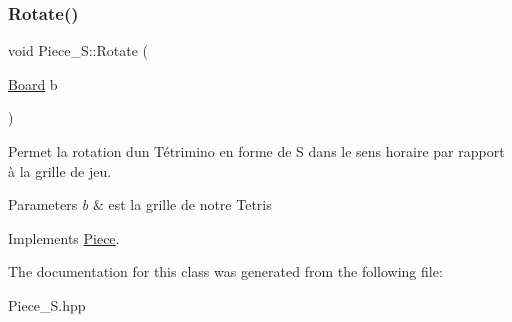 \mbox{\label{classPiece__S_aefb2837f39f6b05bc678a3fdadc192b0}} 
\subsubsection{\texorpdfstring{Rotate()}{Rotate()}}
{\footnotesize\ttfamily void Piece\+\_\+\+S\+::\+Rotate (\begin{DoxyParamCaption}\item[{\hyperlink{classBoard}{Board}}]{b }\end{DoxyParamCaption})\hspace{0.3cm}{\ttfamily [virtual]}}



Permet la rotation d\textquotesingle{}un Tétrimino en forme de S dans le sens horaire par rapport à la grille de jeu. 


\begin{DoxyParams}{Parameters}
{\em b} & est la grille de notre Tetris \\
\hline
\end{DoxyParams}


Implements \hyperlink{classPiece_a078f3cc6281cb8f60af3ae2266c651ba}{Piece}.



The documentation for this class was generated from the following file\+:\begin{DoxyCompactItemize}
\item 
Piece\+\_\+\+S.\+hpp\end{DoxyCompactItemize}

Task:
Nothing but the text of the listing should be set down, exactly, with the pictures left behind.

Answer to this exercise:
 \mbox{\label{classPiece__S_aefb2837f39f6b05bc678a3fdadc192b0}} 
\subsubsection{\texorpdfstring{Rotate()}{Rotate()}}
{\footnotesize\ttfamily void Piece\+\_\+\+S\+::\+Rotate (\begin{DoxyParamCaption}\item[{\hyperlink{classBoard}{Board}}]{b }\end{DoxyParamCaption})\hspace{0.3cm}{\ttfamily [virtual]}}



Permet la rotation d\textquotesingle{}un Tétrimino en forme de S dans le sens horaire par rapport à la grille de jeu. 


\begin{DoxyParams}{Parameters}
{\em b} & est la grille de notre Tetris \\
\hline
\end{DoxyParams}


Implements \hyperlink{classPiece_a078f3cc6281cb8f60af3ae2266c651ba}{Piece}.



The documentation for this class was generated from the following file\+:\begin{DoxyCompactItemize}
\item 
Piece\+\_\+\+S.\+hpp\end{DoxyCompactItemize}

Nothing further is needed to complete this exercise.